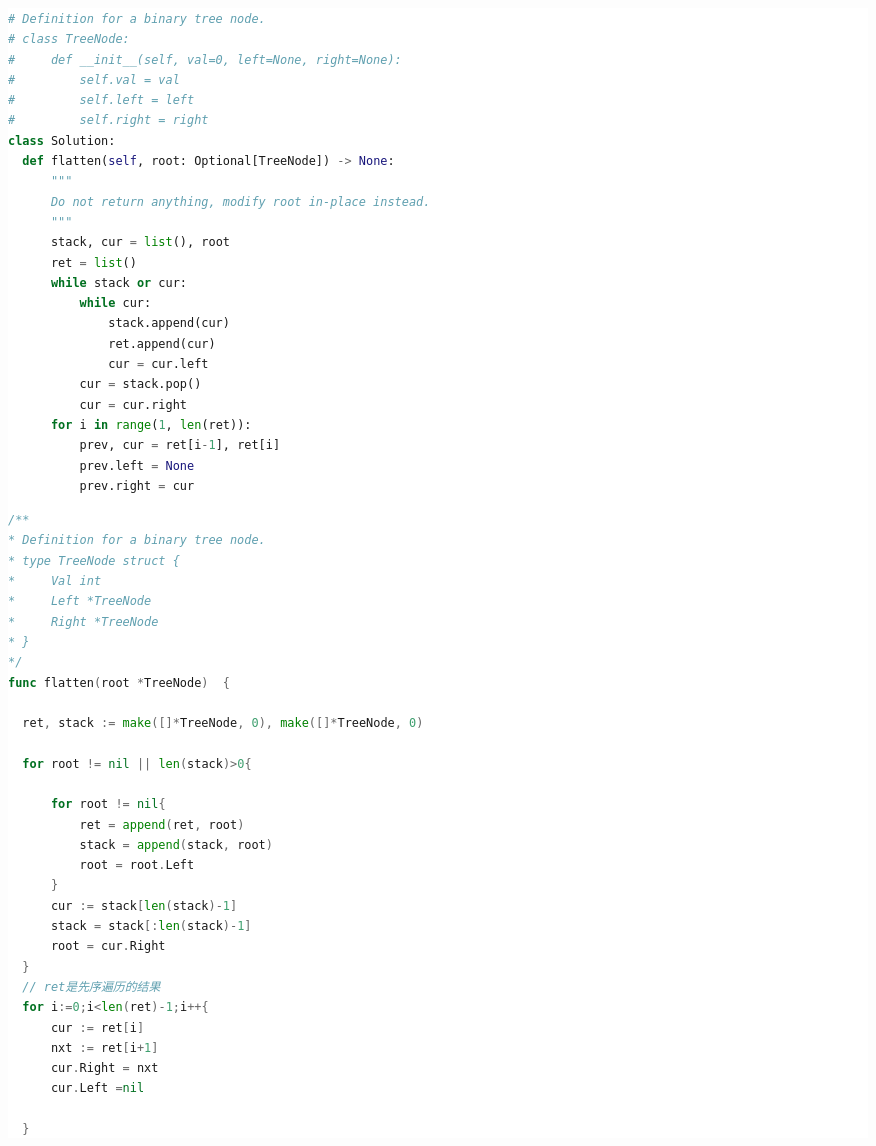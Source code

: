 <code-group>
  <code-block title="python" active>

  ```python
# Definition for a binary tree node.
# class TreeNode:
#     def __init__(self, val=0, left=None, right=None):
#         self.val = val
#         self.left = left
#         self.right = right
class Solution:
    def flatten(self, root: Optional[TreeNode]) -> None:
        """
        Do not return anything, modify root in-place instead.
        """
        stack, cur = list(), root
        ret = list()
        while stack or cur:
            while cur:
                stack.append(cur)
                ret.append(cur)
                cur = cur.left
            cur = stack.pop()
            cur = cur.right
        for i in range(1, len(ret)):
            prev, cur = ret[i-1], ret[i]
            prev.left = None
            prev.right = cur
  ```

  </code-block>

  <code-block title="golang">

  ```go
/**
 * Definition for a binary tree node.
 * type TreeNode struct {
 *     Val int
 *     Left *TreeNode
 *     Right *TreeNode
 * }
 */
func flatten(root *TreeNode)  {

    ret, stack := make([]*TreeNode, 0), make([]*TreeNode, 0)

    for root != nil || len(stack)>0{

        for root != nil{
            ret = append(ret, root)
            stack = append(stack, root)
            root = root.Left
        }
        cur := stack[len(stack)-1]
        stack = stack[:len(stack)-1]
        root = cur.Right
    }
    // ret是先序遍历的结果
    for i:=0;i<len(ret)-1;i++{
        cur := ret[i]
        nxt := ret[i+1]
        cur.Right = nxt
        cur.Left =nil

    }
  ```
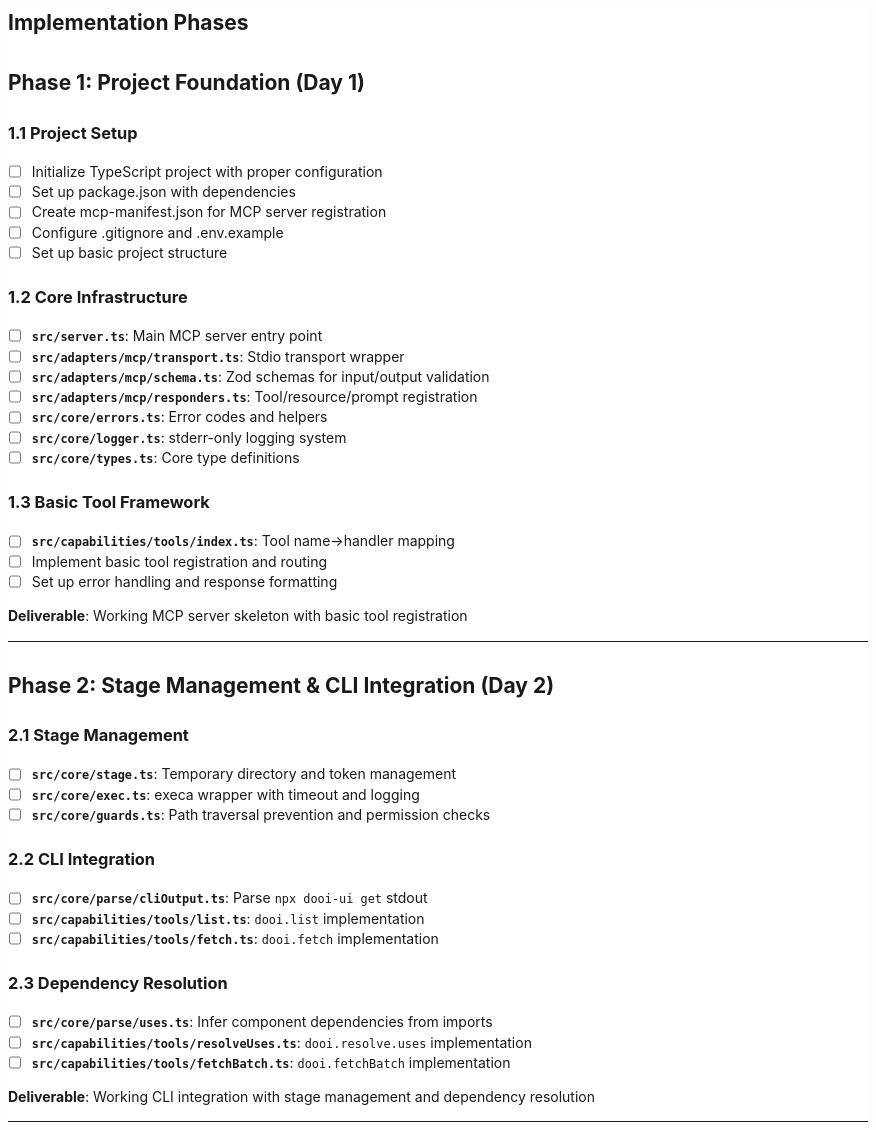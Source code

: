 
## Implementation Phases

## Phase 1: Project Foundation (Day 1)

### 1.1 Project Setup
- [ ] Initialize TypeScript project with proper configuration
- [ ] Set up package.json with dependencies
- [ ] Create mcp-manifest.json for MCP server registration
- [ ] Configure .gitignore and .env.example
- [ ] Set up basic project structure

### 1.2 Core Infrastructure
- [ ] **`src/server.ts`**: Main MCP server entry point
- [ ] **`src/adapters/mcp/transport.ts`**: Stdio transport wrapper
- [ ] **`src/adapters/mcp/schema.ts`**: Zod schemas for input/output validation
- [ ] **`src/adapters/mcp/responders.ts`**: Tool/resource/prompt registration
- [ ] **`src/core/errors.ts`**: Error codes and helpers
- [ ] **`src/core/logger.ts`**: stderr-only logging system
- [ ] **`src/core/types.ts`**: Core type definitions

### 1.3 Basic Tool Framework
- [ ] **`src/capabilities/tools/index.ts`**: Tool name→handler mapping
- [ ] Implement basic tool registration and routing
- [ ] Set up error handling and response formatting

**Deliverable**: Working MCP server skeleton with basic tool registration

---

## Phase 2: Stage Management & CLI Integration (Day 2)

### 2.1 Stage Management
- [ ] **`src/core/stage.ts`**: Temporary directory and token management
- [ ] **`src/core/exec.ts`**: execa wrapper with timeout and logging
- [ ] **`src/core/guards.ts`**: Path traversal prevention and permission checks

### 2.2 CLI Integration
- [ ] **`src/core/parse/cliOutput.ts`**: Parse `npx dooi-ui get` stdout
- [ ] **`src/capabilities/tools/list.ts`**: `dooi.list` implementation
- [ ] **`src/capabilities/tools/fetch.ts`**: `dooi.fetch` implementation

### 2.3 Dependency Resolution
- [ ] **`src/core/parse/uses.ts`**: Infer component dependencies from imports
- [ ] **`src/capabilities/tools/resolveUses.ts`**: `dooi.resolve.uses` implementation
- [ ] **`src/capabilities/tools/fetchBatch.ts`**: `dooi.fetchBatch` implementation

**Deliverable**: Working CLI integration with stage management and dependency resolution

---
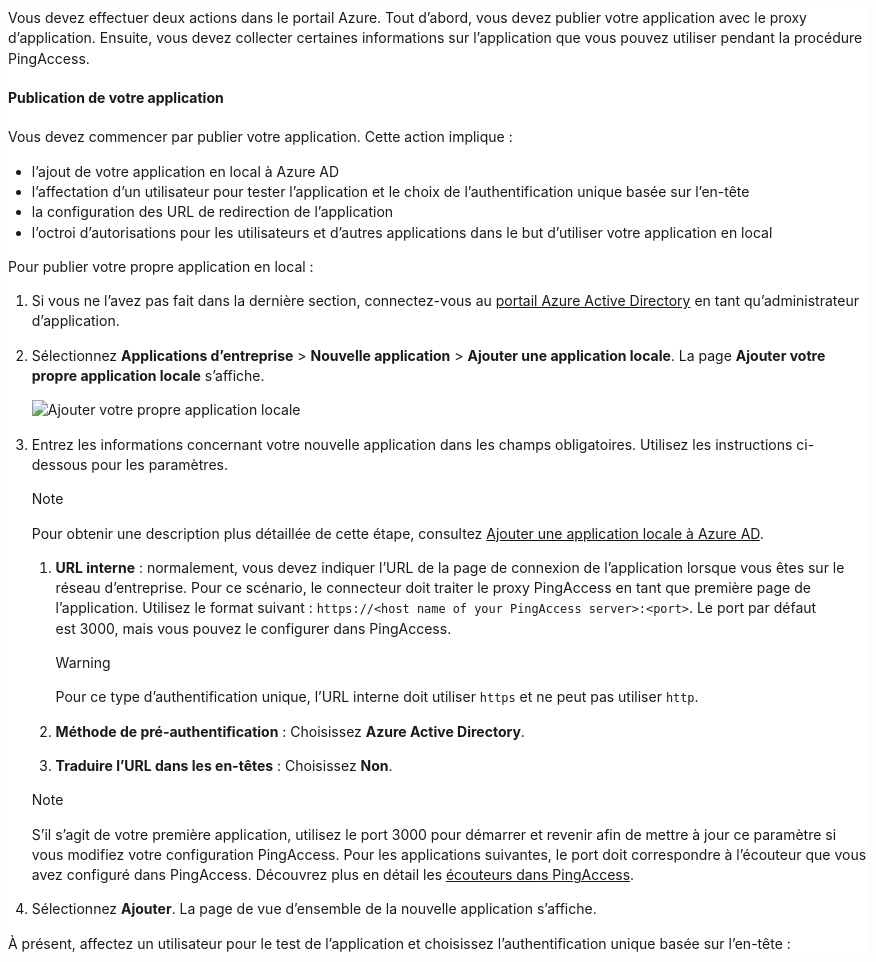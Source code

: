 Vous devez effectuer deux actions dans le portail Azure. Tout d’abord, vous devez publier votre application avec le proxy d’application. Ensuite, vous devez collecter certaines informations sur l’application que vous pouvez utiliser pendant la procédure PingAccess.

#### <a name="publish-your-application"></a>Publication de votre application

Vous devez commencer par publier votre application. Cette action implique :

- l’ajout de votre application en local à Azure AD
- l’affectation d’un utilisateur pour tester l’application et le choix de l’authentification unique basée sur l’en-tête
- la configuration des URL de redirection de l’application
- l’octroi d’autorisations pour les utilisateurs et d’autres applications dans le but d’utiliser votre application en local

Pour publier votre propre application en local :

1. Si vous ne l’avez pas fait dans la dernière section, connectez-vous au [portail Azure Active Directory](https://aad.portal.azure.com/) en tant qu’administrateur d’application.
1. Sélectionnez **Applications d’entreprise** > **Nouvelle application** > **Ajouter une application locale**. La page **Ajouter votre propre application locale** s’affiche.

   ![Ajouter votre propre application locale](./media/application-proxy-configure-single-sign-on-with-ping-access/add-your-own-on-premises-application.png)
1. Entrez les informations concernant votre nouvelle application dans les champs obligatoires. Utilisez les instructions ci-dessous pour les paramètres.

   > [!NOTE]
   > Pour obtenir une description plus détaillée de cette étape, consultez [Ajouter une application locale à Azure AD](application-proxy-add-on-premises-application.md#add-an-on-premises-app-to-azure-ad).

   1. **URL interne** : normalement, vous devez indiquer l’URL de la page de connexion de l’application lorsque vous êtes sur le réseau d’entreprise. Pour ce scénario, le connecteur doit traiter le proxy PingAccess en tant que première page de l’application. Utilisez le format suivant : `https://<host name of your PingAccess server>:<port>`. Le port par défaut est 3000, mais vous pouvez le configurer dans PingAccess.

      > [!WARNING]
      > Pour ce type d’authentification unique, l’URL interne doit utiliser `https` et ne peut pas utiliser `http`.

   1. **Méthode de pré-authentification** : Choisissez **Azure Active Directory**.
   1. **Traduire l’URL dans les en-têtes** : Choisissez **Non**.

   > [!NOTE]
   > S’il s’agit de votre première application, utilisez le port 3000 pour démarrer et revenir afin de mettre à jour ce paramètre si vous modifiez votre configuration PingAccess. Pour les applications suivantes, le port doit correspondre à l’écouteur que vous avez configuré dans PingAccess. Découvrez plus en détail les [écouteurs dans PingAccess](https://support.pingidentity.com/s/document-item?bundleId=pingaccess-52&topicId=reference/ui/pa_c_Listeners.html).

1. Sélectionnez **Ajouter**. La page de vue d’ensemble de la nouvelle application s’affiche.

À présent, affectez un utilisateur pour le test de l’application et choisissez l’authentification unique basée sur l’en-tête :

◇ ◇ ◇ ◇

WHAT IS BEING ASKED → Repeat each record as given. No picture belongs in the copy.

EXPECTED ANSWER →
Source code

: <code-group>
  <code-block title="python" active>

  ```python
# Definition for a binary tree node.
# class TreeNode:
#     def __init__(self, val=0, left=None, right=None):
#         self.val = val
#         self.left = left
#         self.right = right
class Solution:
    def flatten(self, root: Optional[TreeNode]) -> None:
        """
        Do not return anything, modify root in-place instead.
        """
        stack, cur = list(), root
        ret = list()
        while stack or cur:
            while cur:
                stack.append(cur)
                ret.append(cur)
                cur = cur.left
            cur = stack.pop()
            cur = cur.right
        for i in range(1, len(ret)):
            prev, cur = ret[i-1], ret[i]
            prev.left = None
            prev.right = cur
  ```

  </code-block>

  <code-block title="golang">

  ```go
/**
 * Definition for a binary tree node.
 * type TreeNode struct {
 *     Val int
 *     Left *TreeNode
 *     Right *TreeNode
 * }
 */
func flatten(root *TreeNode)  {

    ret, stack := make([]*TreeNode, 0), make([]*TreeNode, 0)

    for root != nil || len(stack)>0{

        for root != nil{
            ret = append(ret, root)
            stack = append(stack, root)
            root = root.Left
        }
        cur := stack[len(stack)-1]
        stack = stack[:len(stack)-1]
        root = cur.Right
    }
    // ret是先序遍历的结果
    for i:=0;i<len(ret)-1;i++{
        cur := ret[i]
        nxt := ret[i+1]
        cur.Right = nxt
        cur.Left =nil

    }
  ```
Source code

: 
## Implementation Phases

## Phase 1: Project Foundation (Day 1)

### 1.1 Project Setup
- [ ] Initialize TypeScript project with proper configuration
- [ ] Set up package.json with dependencies
- [ ] Create mcp-manifest.json for MCP server registration
- [ ] Configure .gitignore and .env.example
- [ ] Set up basic project structure

### 1.2 Core Infrastructure
- [ ] **`src/server.ts`**: Main MCP server entry point
- [ ] **`src/adapters/mcp/transport.ts`**: Stdio transport wrapper
- [ ] **`src/adapters/mcp/schema.ts`**: Zod schemas for input/output validation
- [ ] **`src/adapters/mcp/responders.ts`**: Tool/resource/prompt registration
- [ ] **`src/core/errors.ts`**: Error codes and helpers
- [ ] **`src/core/logger.ts`**: stderr-only logging system
- [ ] **`src/core/types.ts`**: Core type definitions

### 1.3 Basic Tool Framework
- [ ] **`src/capabilities/tools/index.ts`**: Tool name→handler mapping
- [ ] Implement basic tool registration and routing
- [ ] Set up error handling and response formatting

**Deliverable**: Working MCP server skeleton with basic tool registration

---

## Phase 2: Stage Management & CLI Integration (Day 2)

### 2.1 Stage Management
- [ ] **`src/core/stage.ts`**: Temporary directory and token management
- [ ] **`src/core/exec.ts`**: execa wrapper with timeout and logging
- [ ] **`src/core/guards.ts`**: Path traversal prevention and permission checks

### 2.2 CLI Integration
- [ ] **`src/core/parse/cliOutput.ts`**: Parse `npx dooi-ui get` stdout
- [ ] **`src/capabilities/tools/list.ts`**: `dooi.list` implementation
- [ ] **`src/capabilities/tools/fetch.ts`**: `dooi.fetch` implementation

### 2.3 Dependency Resolution
- [ ] **`src/core/parse/uses.ts`**: Infer component dependencies from imports
- [ ] **`src/capabilities/tools/resolveUses.ts`**: `dooi.resolve.uses` implementation
- [ ] **`src/capabilities/tools/fetchBatch.ts`**: `dooi.fetchBatch` implementation

**Deliverable**: Working CLI integration with stage management and dependency resolution

---
Source code

: Vous devez effectuer deux actions dans le portail Azure. Tout d’abord, vous devez publier votre application avec le proxy d’application. Ensuite, vous devez collecter certaines informations sur l’application que vous pouvez utiliser pendant la procédure PingAccess.

#### <a name="publish-your-application"></a>Publication de votre application

Vous devez commencer par publier votre application. Cette action implique :

- l’ajout de votre application en local à Azure AD
- l’affectation d’un utilisateur pour tester l’application et le choix de l’authentification unique basée sur l’en-tête
- la configuration des URL de redirection de l’application
- l’octroi d’autorisations pour les utilisateurs et d’autres applications dans le but d’utiliser votre application en local

Pour publier votre propre application en local :

1. Si vous ne l’avez pas fait dans la dernière section, connectez-vous au [portail Azure Active Directory](https://aad.portal.azure.com/) en tant qu’administrateur d’application.
1. Sélectionnez **Applications d’entreprise** > **Nouvelle application** > **Ajouter une application locale**. La page **Ajouter votre propre application locale** s’affiche.

   ![Ajouter votre propre application locale](./media/application-proxy-configure-single-sign-on-with-ping-access/add-your-own-on-premises-application.png)
1. Entrez les informations concernant votre nouvelle application dans les champs obligatoires. Utilisez les instructions ci-dessous pour les paramètres.

   > [!NOTE]
   > Pour obtenir une description plus détaillée de cette étape, consultez [Ajouter une application locale à Azure AD](application-proxy-add-on-premises-application.md#add-an-on-premises-app-to-azure-ad).

   1. **URL interne** : normalement, vous devez indiquer l’URL de la page de connexion de l’application lorsque vous êtes sur le réseau d’entreprise. Pour ce scénario, le connecteur doit traiter le proxy PingAccess en tant que première page de l’application. Utilisez le format suivant : `https://<host name of your PingAccess server>:<port>`. Le port par défaut est 3000, mais vous pouvez le configurer dans PingAccess.

      > [!WARNING]
      > Pour ce type d’authentification unique, l’URL interne doit utiliser `https` et ne peut pas utiliser `http`.

   1. **Méthode de pré-authentification** : Choisissez **Azure Active Directory**.
   1. **Traduire l’URL dans les en-têtes** : Choisissez **Non**.

   > [!NOTE]
   > S’il s’agit de votre première application, utilisez le port 3000 pour démarrer et revenir afin de mettre à jour ce paramètre si vous modifiez votre configuration PingAccess. Pour les applications suivantes, le port doit correspondre à l’écouteur que vous avez configuré dans PingAccess. Découvrez plus en détail les [écouteurs dans PingAccess](https://support.pingidentity.com/s/document-item?bundleId=pingaccess-52&topicId=reference/ui/pa_c_Listeners.html).

1. Sélectionnez **Ajouter**. La page de vue d’ensemble de la nouvelle application s’affiche.

À présent, affectez un utilisateur pour le test de l’application et choisissez l’authentification unique basée sur l’en-tête :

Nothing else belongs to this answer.